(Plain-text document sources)
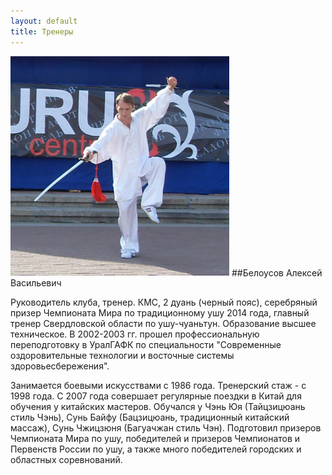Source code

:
 ```yaml
---
layout: default
title: Тренеры
---
```

<img src='/huabao/ren/belousov.jpg' alt='А.В. Белоусов' width='350' class='text-left'>
##Белоусов Алексей Васильевич

Руководитель клуба, тренер. КМС, 2 дуань (черный пояс), серебряный призер Чемпионата Мира по традиционному ушу 2014 года, главный тренер Свердловской области по ушу-чуаньтун. Образование высшее техническое. В 2002-2003 гг. прошел профессиональную переподготовку в УралГАФК по специальности "Современные оздоровительные технологии и восточные системы здоровьесбережения".

Занимается боевыми искусствами с 1986 года. Тренерский стаж - с 1998 года. С 2007 года совершает регулярные поездки в Китай для обучения у китайских мастеров. Обучался у Чэнь Юя (Тайцзицюань стиль Чэнь), Сунь Байфу (Бацзицюань, традиционный китайский массаж), Сунь Чжицзюня (Багуачжан стиль Чэн). Подготовил призеров Чемпионата Мира по ушу, победителей и призеров Чемпионатов и Первенств России по ушу, а также много победителей городских и областных соревнований.
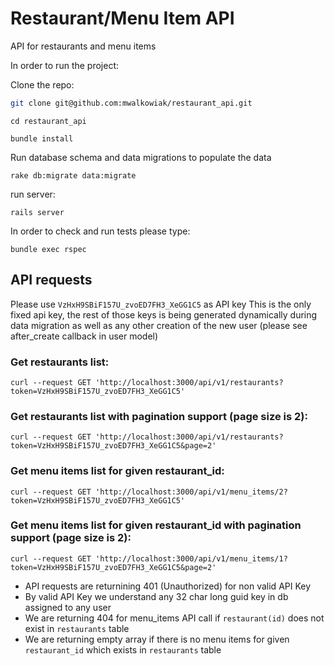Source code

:# Restaurant/Menu Item API
API for restaurants and menu items

In order to run the project:

  Clone the repo:
  ```sh
  git clone git@github.com:mwalkowiak/restaurant_api.git
  ```
  ```
  cd restaurant_api
  ```
  ```
  bundle install
  ```
  Run database schema and data migrations to populate the data
  ```
  rake db:migrate data:migrate
  ```
  run server:
  ```
  rails server
  ```
  In order to check and run tests please type:
  ```
  bundle exec rspec
  ```

## API requests

Please use ``VzHxH9SBiF157U_zvoED7FH3_XeGG1C5`` as API key
This is the only fixed api key, the rest of those keys is being generated dynamically during data migration as well as any other creation of the new user (please see after_create callback in user model)

### Get restaurants list:
```
curl --request GET 'http://localhost:3000/api/v1/restaurants?token=VzHxH9SBiF157U_zvoED7FH3_XeGG1C5'
```

### Get restaurants list with pagination support (page size is 2):
```
curl --request GET 'http://localhost:3000/api/v1/restaurants?token=VzHxH9SBiF157U_zvoED7FH3_XeGG1C5&page=2'
```

### Get menu items list for given restaurant_id:
```
curl --request GET 'http://localhost:3000/api/v1/menu_items/2?token=VzHxH9SBiF157U_zvoED7FH3_XeGG1C5'
```

### Get menu items list for given restaurant_id with pagination support (page size is 2):
```
curl --request GET 'http://localhost:3000/api/v1/menu_items/1?token=VzHxH9SBiF157U_zvoED7FH3_XeGG1C5&page=2'
```
* API requests are returnining 401 (Unauthorized) for non valid API Key
* By valid API Key we understand any 32 char long guid key in db assigned to any user
* We are returning 404 for menu_items API call if `restaurant(id)` does not exist in `restaurants` table
* We are returning empty array if there is no menu items for given `restaurant_id` which exists in `restaurants` table
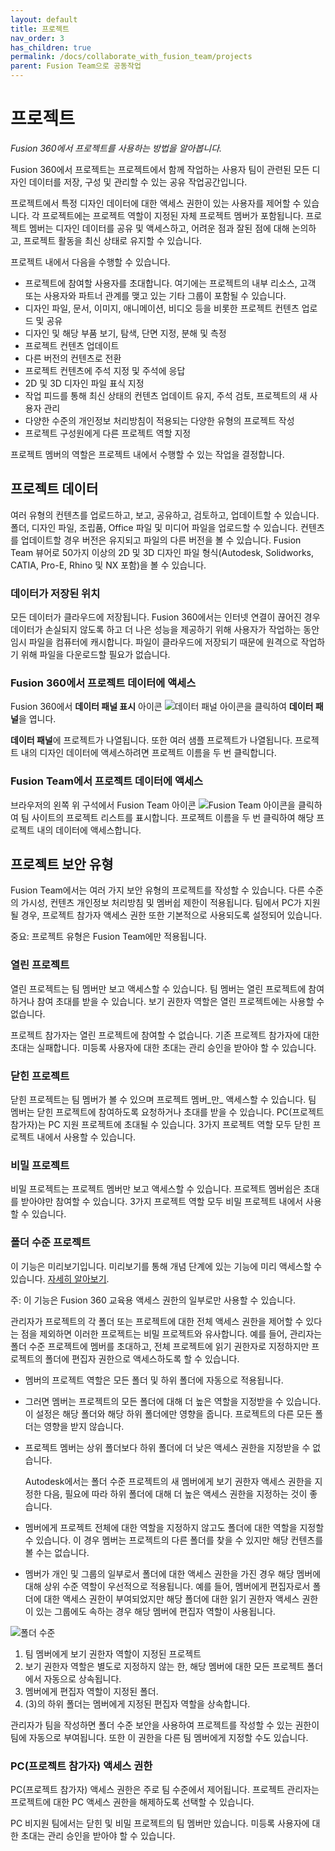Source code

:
 ```yaml
---
layout: default
title: 프로젝트
nav_order: 3
has_children: true
permalink: /docs/collaborate_with_fusion_team/projects
parent: Fusion Team으로 공동작업
---
```

# 프로젝트

_Fusion 360에서 프로젝트를 사용하는 방법을 알아봅니다._

Fusion 360에서 프로젝트는 프로젝트에서 함께 작업하는 사용자 팀이 관련된 모든 디자인 데이터를 저장, 구성 및 관리할 수 있는 공유 작업공간입니다.

프로젝트에서 특정 디자인 데이터에 대한 액세스 권한이 있는 사용자를 제어할 수 있습니다. 각 프로젝트에는 프로젝트 역할이 지정된 자체 프로젝트 멤버가 포함됩니다. 프로젝트 멤버는 디자인 데이터를 공유 및 액세스하고, 어려운 점과 잘된 점에 대해 논의하고, 프로젝트 활동을 최신 상태로 유지할 수 있습니다.

프로젝트 내에서 다음을 수행할 수 있습니다.

*   프로젝트에 참여할 사용자를 초대합니다. 여기에는 프로젝트의 내부 리소스, 고객 또는 사용자와 파트너 관계를 맺고 있는 기타 그룹이 포함될 수 있습니다.
*   디자인 파일, 문서, 이미지, 애니메이션, 비디오 등을 비롯한 프로젝트 컨텐츠 업로드 및 공유
*   디자인 및 해당 부품 보기, 탐색, 단면 지정, 분해 및 측정
*   프로젝트 컨텐츠 업데이트
*   다른 버전의 컨텐츠로 전환
*   프로젝트 컨텐츠에 주석 지정 및 주석에 응답
*   2D 및 3D 디자인 파일 표식 지정
*   작업 피드를 통해 최신 상태의 컨텐츠 업데이트 유지, 주석 검토, 프로젝트의 새 사용자 관리
*   다양한 수준의 개인정보 처리방침이 적용되는 다양한 유형의 프로젝트 작성
*   프로젝트 구성원에게 다른 프로젝트 역할 지정

프로젝트 멤버의 역할은 프로젝트 내에서 수행할 수 있는 작업을 결정합니다.

## 프로젝트 데이터

여러 유형의 컨텐츠를 업로드하고, 보고, 공유하고, 검토하고, 업데이트할 수 있습니다. 폴더, 디자인 파일, 조립품, Office 파일 및 미디어 파일을 업로드할 수 있습니다. 컨텐츠를 업데이트할 경우 버전은 유지되고 파일의 다른 버전을 볼 수 있습니다. Fusion Team 뷰어로 50가지 이상의 2D 및 3D 디자인 파일 형식(Autodesk, Solidworks, CATIA, Pro-E, Rhino 및 NX 포함)을 볼 수 있습니다.

### 데이터가 저장된 위치

모든 데이터가 클라우드에 저장됩니다. Fusion 360에서는 인터넷 연결이 끊어진 경우 데이터가 손실되지 않도록 하고 더 나은 성능을 제공하기 위해 사용자가 작업하는 동안 임시 파일을 컴퓨터에 캐시합니다. 파일이 클라우드에 저장되기 때문에 원격으로 작업하기 위해 파일을 다운로드할 필요가 없습니다.

### Fusion 360에서 프로젝트 데이터에 액세스

Fusion 360에서 **데이터 패널 표시** 아이콘 ![데이터 패널 아이콘](https://help.autodesk.com/cloudhelp/KOR/Fusion-Import/images/icon/common/data-panel.png)을 클릭하여 **데이터 패널**을 엽니다.

**데이터 패널**에 프로젝트가 나열됩니다. 또한 여러 샘플 프로젝트가 나열됩니다. 프로젝트 내의 디자인 데이터에 액세스하려면 프로젝트 이름을 두 번 클릭합니다.

### Fusion Team에서 프로젝트 데이터에 액세스

브라우저의 왼쪽 위 구석에서 Fusion Team 아이콘 ![Fusion Team 아이콘](https://help.autodesk.com/cloudhelp/KOR/Fusion-Import/images/icon-fusion-team.png)을 클릭하여 팀 사이트의 프로젝트 리스트를 표시합니다. 프로젝트 이름을 두 번 클릭하여 해당 프로젝트 내의 데이터에 액세스합니다.

## 프로젝트 보안 유형
Fusion Team에서는 여러 가지 보안 유형의 프로젝트를 작성할 수 있습니다. 다른 수준의 가시성, 컨텐츠 개인정보 처리방침 및 멤버쉽 제한이 적용됩니다. 팀에서 PC가 지원될 경우, 프로젝트 참가자 액세스 권한 또한 기본적으로 사용되도록 설정되어 있습니다.

중요: 프로젝트 유형은 Fusion Team에만 적용됩니다.

### 열린 프로젝트

열린 프로젝트는 팀 멤버만 보고 액세스할 수 있습니다. 팀 멤버는 열린 프로젝트에 참여하거나 참여 초대를 받을 수 있습니다. 보기 권한자 역할은 열린 프로젝트에는 사용할 수 없습니다.

프로젝트 참가자는 열린 프로젝트에 참여할 수 없습니다. 기존 프로젝트 참가자에 대한 초대는 실패합니다. 미등록 사용자에 대한 초대는 관리 승인을 받아야 할 수 있습니다.

### 닫힌 프로젝트

닫힌 프로젝트는 팀 멤버가 볼 수 있으며 프로젝트 멤버_만_ 액세스할 수 있습니다. 팀 멤버는 닫힌 프로젝트에 참여하도록 요청하거나 초대를 받을 수 있습니다. PC(프로젝트 참가자)는 PC 지원 프로젝트에 초대될 수 있습니다. 3가지 프로젝트 역할 모두 닫힌 프로젝트 내에서 사용할 수 있습니다.

### 비밀 프로젝트

비밀 프로젝트는 프로젝트 멤버만 보고 액세스할 수 있습니다. 프로젝트 멤버쉽은 초대를 받아야만 참여할 수 있습니다. 3가지 프로젝트 역할 모두 비밀 프로젝트 내에서 사용할 수 있습니다.

### 폴더 수준 프로젝트

이 기능은 미리보기입니다. 미리보기를 통해 개념 단계에 있는 기능에 미리 액세스할 수 있습니다. [자세히 알아보기](https://help.autodesk.com/view/fusion360/KOR/?contextId=PRE-OVERVIEW).

주: 이 기능은 Fusion 360 교육용 액세스 권한의 일부로만 사용할 수 있습니다.

관리자가 프로젝트의 각 폴더 또는 프로젝트에 대한 전체 액세스 권한을 제어할 수 있다는 점을 제외하면 이러한 프로젝트는 비밀 프로젝트와 유사합니다. 예를 들어, 관리자는 폴더 수준 프로젝트에 멤버를 초대하고, 전체 프로젝트에 읽기 권한자로 지정하지만 프로젝트의 폴더에 편집자 권한으로 액세스하도록 할 수 있습니다.

*   멤버의 프로젝트 역할은 모든 폴더 및 하위 폴더에 자동으로 적용됩니다.
    
*   그러면 멤버는 프로젝트의 모든 폴더에 대해 더 높은 역할을 지정받을 수 있습니다. 이 설정은 해당 폴더와 해당 하위 폴더에만 영향을 줍니다. 프로젝트의 다른 모든 폴더는 영향을 받지 않습니다.
    
*   프로젝트 멤버는 상위 폴더보다 하위 폴더에 더 낮은 액세스 권한을 지정받을 수 없습니다.
    
    Autodesk에서는 폴더 수준 프로젝트의 새 멤버에게 보기 권한자 액세스 권한을 지정한 다음, 필요에 따라 하위 폴더에 대해 더 높은 액세스 권한을 지정하는 것이 좋습니다.
    
*   멤버에게 프로젝트 전체에 대한 역할을 지정하지 않고도 폴더에 대한 역할을 지정할 수 있습니다. 이 경우 멤버는 프로젝트의 다른 폴더를 찾을 수 있지만 해당 컨텐츠를 볼 수는 없습니다.
    
*   멤버가 개인 및 그룹의 일부로서 폴더에 대한 액세스 권한을 가진 경우 해당 멤버에 대해 상위 수준 역할이 우선적으로 적용됩니다. 예를 들어, 멤버에게 편집자로서 폴더에 대한 액세스 권한이 부여되었지만 해당 폴더에 대한 읽기 권한자 액세스 권한이 있는 그룹에도 속하는 경우 해당 멤버에 편집자 역할이 사용됩니다.
    

![폴더 수준](https://help.autodesk.com/cloudhelp/KOR/Fusion-Import/images/folder-levels.png)

1.  팀 멤버에게 보기 권한자 역할이 지정된 프로젝트
2.  보기 권한자 역할은 별도로 지정하지 않는 한, 해당 멤버에 대한 모든 프로젝트 폴더에서 자동으로 상속됩니다.
3.  멤버에게 편집자 역할이 지정된 폴더.
4.  (3)의 하위 폴더는 멤버에게 지정된 편집자 역할을 상속합니다.

관리자가 팀을 작성하면 폴더 수준 보안을 사용하여 프로젝트를 작성할 수 있는 권한이 팀에 자동으로 부여됩니다. 또한 이 권한을 다른 팀 멤버에게 지정할 수도 있습니다.

### PC(프로젝트 참가자) 액세스 권한

PC(프로젝트 참가자) 액세스 권한은 주로 팀 수준에서 제어됩니다. 프로젝트 관리자는 프로젝트에 대한 PC 액세스 권한을 해제하도록 선택할 수 있습니다.

PC 비지원 팀에서는 닫힌 및 비밀 프로젝트의 팀 멤버만 있습니다. 미등록 사용자에 대한 초대는 관리 승인을 받아야 할 수 있습니다.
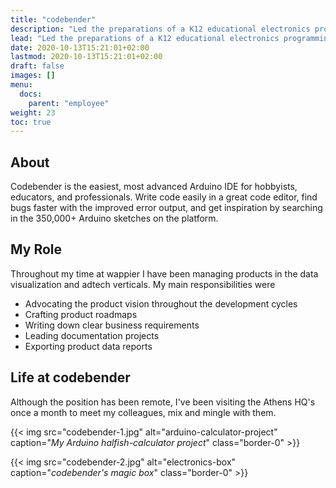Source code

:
 ```yaml
---
title: "codebender"
description: "Led the preparations of a K12 educational electronics programming product along with its Kickstarter campaign."
lead: "Led the preparations of a K12 educational electronics programming product along with its Kickstarter campaign."
date: 2020-10-13T15:21:01+02:00
lastmod: 2020-10-13T15:21:01+02:00
draft: false
images: []
menu:
  docs:
    parent: "employee"
weight: 23
toc: true
---
```

## About

Codebender is the easiest, most advanced Arduino IDE for hobbyists, educators, and professionals. Write code easily in a great code editor, find bugs faster with the improved error output, and get inspiration by searching in the 350,000+ Arduino sketches on the platform.


## My Role

Throughout my time at wappier I have been managing products in the data visualization and adtech verticals. My main responsibilities were

* Advocating the product vision throughout the development cycles
* Crafting product roadmaps
* Writing down clear business requirements
* Leading documentation projects
* Exporting product data reports

## Life at codebender

Although the position has been remote, I've been visiting the Athens HQ's once a month to meet my colleagues, mix and mingle with them.

{{< img src="codebender-1.jpg" alt="arduino-calculator-project" caption="<em>My Arduino halfish-calculator project</em>" class="border-0" >}}

{{< img src="codebender-2.jpg" alt="electronics-box" caption="<em>codebender's magic box</em>" class="border-0" >}}
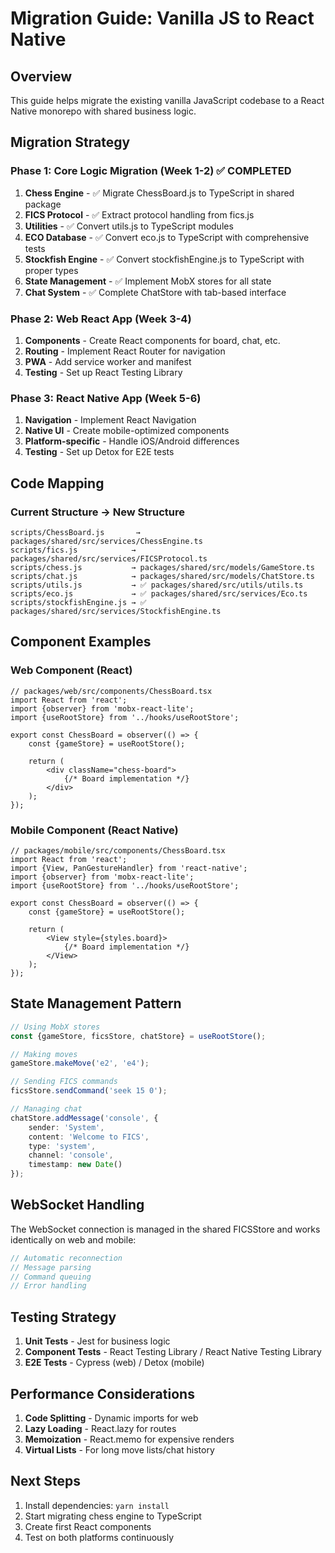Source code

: # Migration Guide: Vanilla JS to React Native

## Overview

This guide helps migrate the existing vanilla JavaScript codebase to a React Native monorepo with shared business logic.

## Migration Strategy

### Phase 1: Core Logic Migration (Week 1-2) ✅ **COMPLETED**

1. **Chess Engine** - ✅ Migrate ChessBoard.js to TypeScript in shared package
2. **FICS Protocol** - ✅ Extract protocol handling from fics.js
3. **Utilities** - ✅ Convert utils.js to TypeScript modules
4. **ECO Database** - ✅ Convert eco.js to TypeScript with comprehensive tests
5. **Stockfish Engine** - ✅ Convert stockfishEngine.js to TypeScript with proper types
6. **State Management** - ✅ Implement MobX stores for all state
7. **Chat System** - ✅ Complete ChatStore with tab-based interface

### Phase 2: Web React App (Week 3-4)

1. **Components** - Create React components for board, chat, etc.
2. **Routing** - Implement React Router for navigation
3. **PWA** - Add service worker and manifest
4. **Testing** - Set up React Testing Library

### Phase 3: React Native App (Week 5-6)

1. **Navigation** - Implement React Navigation
2. **Native UI** - Create mobile-optimized components
3. **Platform-specific** - Handle iOS/Android differences
4. **Testing** - Set up Detox for E2E tests

## Code Mapping

### Current Structure → New Structure

```
scripts/ChessBoard.js       → packages/shared/src/services/ChessEngine.ts
scripts/fics.js            → packages/shared/src/services/FICSProtocol.ts
scripts/chess.js           → packages/shared/src/models/GameStore.ts
scripts/chat.js            → packages/shared/src/models/ChatStore.ts
scripts/utils.js           → ✅ packages/shared/src/utils/utils.ts
scripts/eco.js             → ✅ packages/shared/src/services/Eco.ts
scripts/stockfishEngine.js → ✅ packages/shared/src/services/StockfishEngine.ts
```

## Component Examples

### Web Component (React)

```tsx
// packages/web/src/components/ChessBoard.tsx
import React from 'react';
import {observer} from 'mobx-react-lite';
import {useRootStore} from '../hooks/useRootStore';

export const ChessBoard = observer(() => {
    const {gameStore} = useRootStore();

    return (
        <div className="chess-board">
            {/* Board implementation */}
        </div>
    );
});
```

### Mobile Component (React Native)

```tsx
// packages/mobile/src/components/ChessBoard.tsx
import React from 'react';
import {View, PanGestureHandler} from 'react-native';
import {observer} from 'mobx-react-lite';
import {useRootStore} from '../hooks/useRootStore';

export const ChessBoard = observer(() => {
    const {gameStore} = useRootStore();

    return (
        <View style={styles.board}>
            {/* Board implementation */}
        </View>
    );
});
```

## State Management Pattern

```typescript
// Using MobX stores
const {gameStore, ficsStore, chatStore} = useRootStore();

// Making moves
gameStore.makeMove('e2', 'e4');

// Sending FICS commands
ficsStore.sendCommand('seek 15 0');

// Managing chat
chatStore.addMessage('console', {
    sender: 'System',
    content: 'Welcome to FICS',
    type: 'system',
    channel: 'console',
    timestamp: new Date()
});
```

## WebSocket Handling

The WebSocket connection is managed in the shared FICSStore and works identically on web and mobile:

```typescript
// Automatic reconnection
// Message parsing
// Command queuing
// Error handling
```

## Testing Strategy

1. **Unit Tests** - Jest for business logic
2. **Component Tests** - React Testing Library / React Native Testing Library
3. **E2E Tests** - Cypress (web) / Detox (mobile)

## Performance Considerations

1. **Code Splitting** - Dynamic imports for web
2. **Lazy Loading** - React.lazy for routes
3. **Memoization** - React.memo for expensive renders
4. **Virtual Lists** - For long move lists/chat history

## Next Steps

1. Install dependencies: `yarn install`
2. Start migrating chess engine to TypeScript
3. Create first React components
4. Test on both platforms continuously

- [WHAT IS REQUIRED]: Set down exactly the lines from the start of the records through the line containing "Руководитель клуба, тренер.", both included, and omit the pictures.

- [RESULT FOR THIS TASK]:
Source code

:
 ```yaml
---
layout: default
title: Тренеры
---
```

<img src='/huabao/ren/belousov.jpg' alt='А.В. Белоусов' width='350' class='text-left'>
##Белоусов Алексей Васильевич

Руководитель клуба, тренер. КМС, 2 дуань (черный пояс), серебряный призер Чемпионата Мира по традиционному ушу 2014 года, главный тренер Свердловской области по ушу-чуаньтун. Образование высшее техническое. В 2002-2003 гг. прошел профессиональную переподготовку в УралГАФК по специальности "Современные оздоровительные технологии и восточные системы здоровьесбережения".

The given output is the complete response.